Billboard notes that Dying to Live netted 89,000 album equivalent units in the week ending on December 20. 5,000 of those were traditional album sales, while the other 84,000 albums came from streaming and track numbers on hits like "Zeze."

The magazine reports that Kodak landed atop the Billboard 200 on the strength of 82,000 streaming equivalent album units. Using their conversion rate that translates streams into an equivalent album sales, that comes out to 114.2 million streams this week. That also made Dying to Live the most-streamed album of the week. 

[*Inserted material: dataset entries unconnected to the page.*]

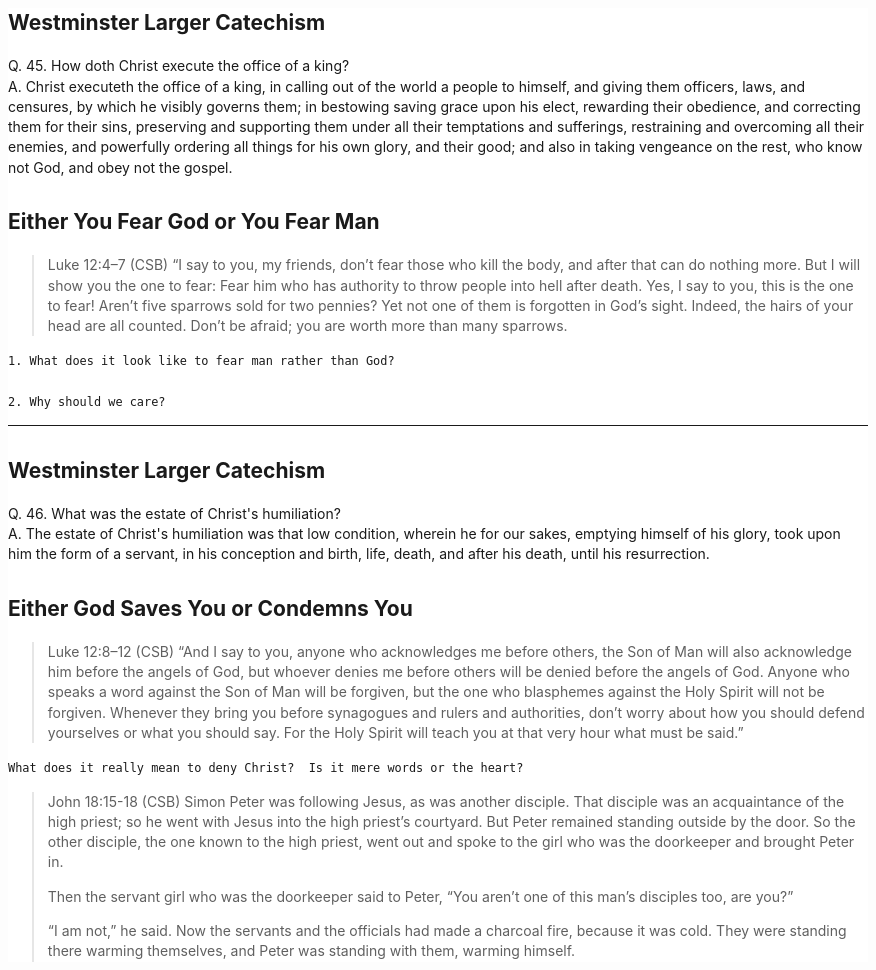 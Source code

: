 ## Westminster Larger Catechism

Q. 45. How doth Christ execute the office of a king?  
A. Christ executeth the office of a king, in calling out of the world a people to himself, and giving them officers, laws, and censures, by which he visibly governs them; in bestowing saving grace upon his elect, rewarding their obedience, and correcting them for their sins, preserving and supporting them under all their temptations and sufferings, restraining and overcoming all their enemies, and powerfully ordering all things for his own glory, and their good; and also in taking vengeance on the rest, who know not God, and obey not the gospel.

## Either You Fear God or You Fear Man

>Luke 12:4–7 (CSB) “I say to you, my friends, don’t fear those who kill the body, and after that can do nothing more.  But I will show you the one to fear: Fear him who has authority to throw people into hell after death. Yes, I say to you, this is the one to fear!  Aren’t five sparrows sold for two pennies? Yet not one of them is forgotten in God’s sight.  Indeed, the hairs of your head are all counted. Don’t be afraid; you are worth more than many sparrows.

```text
1. What does it look like to fear man rather than God?

2. Why should we care?
```

---

## Westminster Larger Catechism

Q. 46. What was the estate of Christ's humiliation?  
A. The estate of Christ's humiliation was that low condition, wherein he for our sakes, emptying himself of his glory, took upon him the form of a servant, in his conception and birth, life, death, and after his death, until his resurrection.

## Either God Saves You or Condemns You

>Luke 12:8–12 (CSB) “And I say to you, anyone who acknowledges me before others, the Son of Man will also acknowledge him before the angels of God,  but whoever denies me before others will be denied before the angels of God.  Anyone who speaks a word against the Son of Man will be forgiven, but the one who blasphemes against the Holy Spirit will not be forgiven.  Whenever they bring you before synagogues and rulers and authorities, don’t worry about how you should defend yourselves or what you should say.  For the Holy Spirit will teach you at that very hour what must be said.”

```text
What does it really mean to deny Christ?  Is it mere words or the heart?
```

>John 18:15-18 (CSB) Simon Peter was following Jesus, as was another disciple. That disciple was an acquaintance of the high priest; so he went with Jesus into the high priest’s courtyard. But Peter remained standing outside by the door. So the other disciple, the one known to the high priest, went out and spoke to the girl who was the doorkeeper and brought Peter in.
>
>Then the servant girl who was the doorkeeper said to Peter, “You aren’t one of this man’s disciples too, are you?”
>
>“I am not,” he said. Now the servants and the officials had made a charcoal fire, because it was cold. They were standing there warming themselves, and Peter was standing with them, warming himself.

Beyond the insane catchiness of "Zeze" and the impressive oddness of his music videos, Black's music has received boosts from some of the biggest names in music. Drake reached out to the rapper recently to gush about how much he loved this latest slab of music

"Your purpose is so pure," Drake wrote to the rapper, in a series of texts shared by Kodak on Instagram. "What got you there? Like you are almost talking from this god level birds eye view (sic) of your own life. I wanna know how you broke that wall."

Black's new album is the highest-profile new release of the week, with the rest of the Top 4 coming from albums that have already topped the charts. Meek Mill's Champions, the soundtrack to A Star Is Born, and Michael Buble's latest Christmas album fall in line behind Black. 

The next-highest new album this week is the soundtrack to Spider-Man: Into The Spiderverse, which lands at No. 5.